The idea is that we now know what the historical probability of rain is given various situations of humid and if its cloudy, and other combinations. This is all based on historical data, however. This doesn't say anything about what will happen today. But if we determine that we know that it is cloudy or humid today with some degree of probability, we can factor that degree of probability into what the historical data knows is the case when those probabilities are 100% (1) or 0% (0) because that's how we created our CPT from the historical data.
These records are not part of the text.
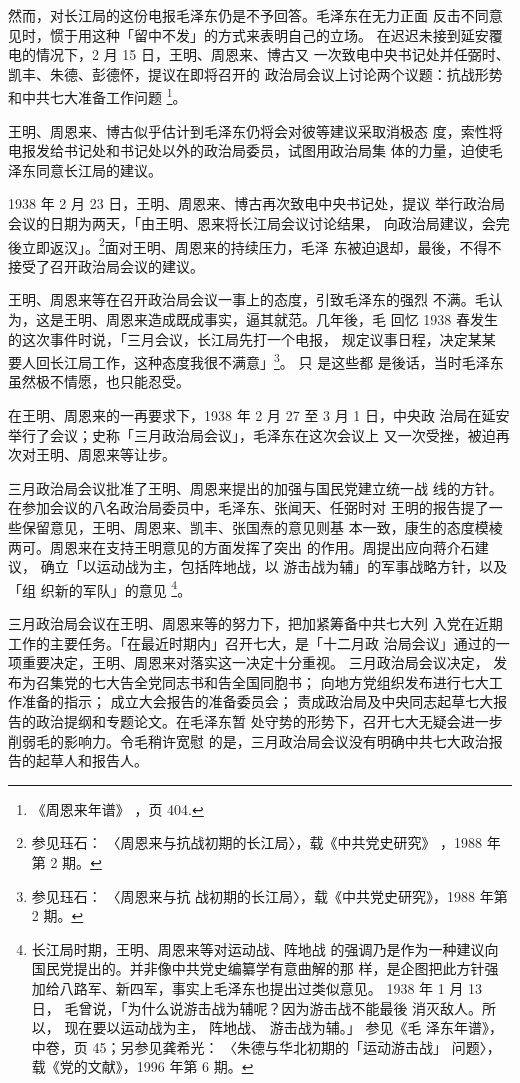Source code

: 然而，对长江局的这份电报毛泽东仍是不予回答。毛泽东在无力正面
反击不同意见时，惯于用这种「留中不发」的方式来表明自己的立场。
在迟迟未接到延安覆电的情况下，2 月 15 日，王明、周恩来、博古又
一次致电中央书记处并任弼时、凯丰、朱德、彭德怀，提议在即将召开的
政治局会议上讨论两个议题：抗战形势和中共七大准备工作问题
\footnote{《周恩来年谱》
，页 404.}。

王明、周恩来、博古似乎估计到毛泽东仍将会对彼等建议采取消极态
度，索性将电报发给书记处和书记处以外的政治局委员，试图用政治局集
体的力量，迫使毛泽东同意长江局的建议。

1938 年 2 月 23 日，王明、周恩来、博古再次致电中央书记处，提议
举行政治局会议的日期为两天，「由王明、恩来将长江局会议讨论结果，
向政治局建议，会完後立即返汉」。\footnote{参见珏石：
〈周恩来与抗战初期的长江局〉，载《中共党史研究》
，1988 年第 2 期。}面对王明、周恩来的持续压力，毛泽
东被迫退却，最後，不得不接受了召开政治局会议的建议。
 
王明、周恩来等在召开政治局会议一事上的态度，引致毛泽东的强烈 不满。毛认
为，这是王明、周恩来造成既成事实，逼其就范。几年後，毛 回忆 1938 春发生
的这次事件时说，「三月会议，长江局先打一个电报， 规定议事日程，决定某某
要人回长江局工作，这种态度我很不满意」\footnote{参见珏石： 〈周恩来与抗
战初期的长江局〉，载《中共党史研究》，1988 年第 2 期。}。 只 是这些都
是後话，当时毛泽东虽然极不情愿，也只能忍受。
 
在王明、周恩来的一再要求下，1938 年 2 月 27 至 3 月 1 日，中央政
治局在延安举行了会议；史称「三月政治局会议」，毛泽东在这次会议上
又一次受挫，被迫再次对王明、周恩来等让步。
 
三月政治局会议批准了王明、周恩来提出的加强与国民党建立统一战 线的方针。
在参加会议的八名政治局委员中，毛泽东、张闻天、任弼时对 王明的报告提了一
些保留意见，王明、周恩来、凯丰、张国焘的意见则基 本一致，康生的态度模棱
两可。周恩来在支持王明意见的方面发挥了突出 的作用。周提出应向蒋介石建议，
确立「以运动战为主，包括阵地战，以 游击战为辅」的军事战略方针，以及「组
织新的军队」的意见 \footnote{长江局时期，王明、周恩来等对运动战、阵地战
的强调乃是作为一种建议向国民党提出的。并非像中共党史编纂学有意曲解的那
样，是企图把此方针强加给八路军、新四军，事实上毛泽东也提出过类似意见。
1938 年 1 月 13 日， 毛曾说，「为什么说游击战为辅呢？因为游击战不能最後
消灭敌人。所以， 现在要以运动战为主， 阵地战、 游击战为辅。」 参见《毛
泽东年谱》，中卷，页 45；另参见龚希光： 〈朱德与华北初期的「运动游击战」
问题〉，载《党的文献》，1996 年第 6 期。 }。
 
三月政治局会议在王明、周恩来等的努力下，把加紧筹备中共七大列
入党在近期工作的主要任务。「在最近时期内」召开七大，是「十二月政
治局会议」通过的一项重要决定，王明、周恩来对落实这一决定十分重视。
三月政治局会议决定，
发布为召集党的七大告全党同志书和告全国同胞书；
向地方党组织发布进行七大工作准备的指示；
成立大会报告的准备委员会；
责成政治局及中央同志起草七大报告的政治提纲和专题论文。在毛泽东暂
处守势的形势下，召开七大无疑会进一步削弱毛的影响力。令毛稍许宽慰
的是，三月政治局会议没有明确中共七大政治报告的起草人和报告人。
For example, if we know the probability of cloud and humid conditions today:
| .P(Cloudy=1) | . P(Cloudy=0) | .P(Humid=1) | .P(Humid=0) |
| 0.6 | 0.4 | 0.5 | 0.5 |
What this is telling us is that we know that there is a 60% chance that it IS cloudy today, 40% chance that it isn't, and also that there is a 50% chance it is humid. So with today's values, we can infer the probability that it rains today by marginalising over the conditions (H,C):
P(Rain=1) = E P(Rain=1|C,H) x P(C) x (H) into a table like this:
| C | H | P(Rain=1|C,H) | P(C) | P(H) | Contribution | Note |
| 1 | 1 | 0.8 | 0.6 | 0.5 | 0.8 x 0.6 x 0.5 = 0.24 | 24 % chance of rain if cloud and humid today |
| 1 | 0 | 0 | 0.6 | 0.5 | 0 x 0.6 x 0.5 = 0 | 0% chance of rain if it's cloud but not humid today |
| 0 | 1 | 0.33 | 0.4 | 0.5 | 0.33 x 0.4 x 0.5 = 00.66 | 6% chance of rain if it's humid but not cloud today |
| 0 | 0 | 0.4 | 0.5 | 0.5 | 0 x 0.4 x 0.5 = 0 | 0% chance of rain if it's not humid and not cloudy today |
| Sum total: | 0.306 | |||||
The sum of 0.306 says that of all the possible outcomes (scenario combinations), there's a 30.6% chance of rain today, given the possible probabilities for cloud and humid today!
P(Rain=1) = 30.6%
We can also make the above inference more accurate, if we know for certain something about the condition being true instead of using a probability such as 0.6 for cloudy:
If you knew that it was Cloudy today, i.e P(C=1) = 1, i.e you have known evidence (not a probability) then you can be more sure about the probability of rain:
P(R=1|C=1) = E P(R=1|C=1,H) x P(H):
- 0.8 [P(R=1|C=1, H=1)] x 0.5 [P(H=1)]
- 0 [P(R=1|C=1,H=0)] x 0.5 [P(H=0)]
Into a table:
| 0.8 [P(R=1|C=1, H=1)] x 0.5 [P(H=1)] | 0 [P(R=1|C=1,H=0)] x 0.5 [P(H=0)] |
| Total (0.4 + 0) = 0.4 | |
| 0.4 | 0 |
Meaning that if we know that it is cloudy, we can say that there is a larger, or 40% chance of rain today, given the historical data.
So in summary, we can consolidate this process into fixed steps:
- Work out the conditional probability of rain using past observations of rain and its conditions (eg, humidity and cloudy)
- To infer the probability of rain today, use the conditional probability of rain and use today's conditions to scale the conditional probability for rain for today's values, and sum up all possible conditional probabilities of rain to obtain today's probability of rain. This is also known as marginalising over today's conditions.
If you know what a condition is today, e.g, it's cloudy today, use its value in looking up the conditional probability in the conditional probability table (CPT) and marginalise over the remaining conditions.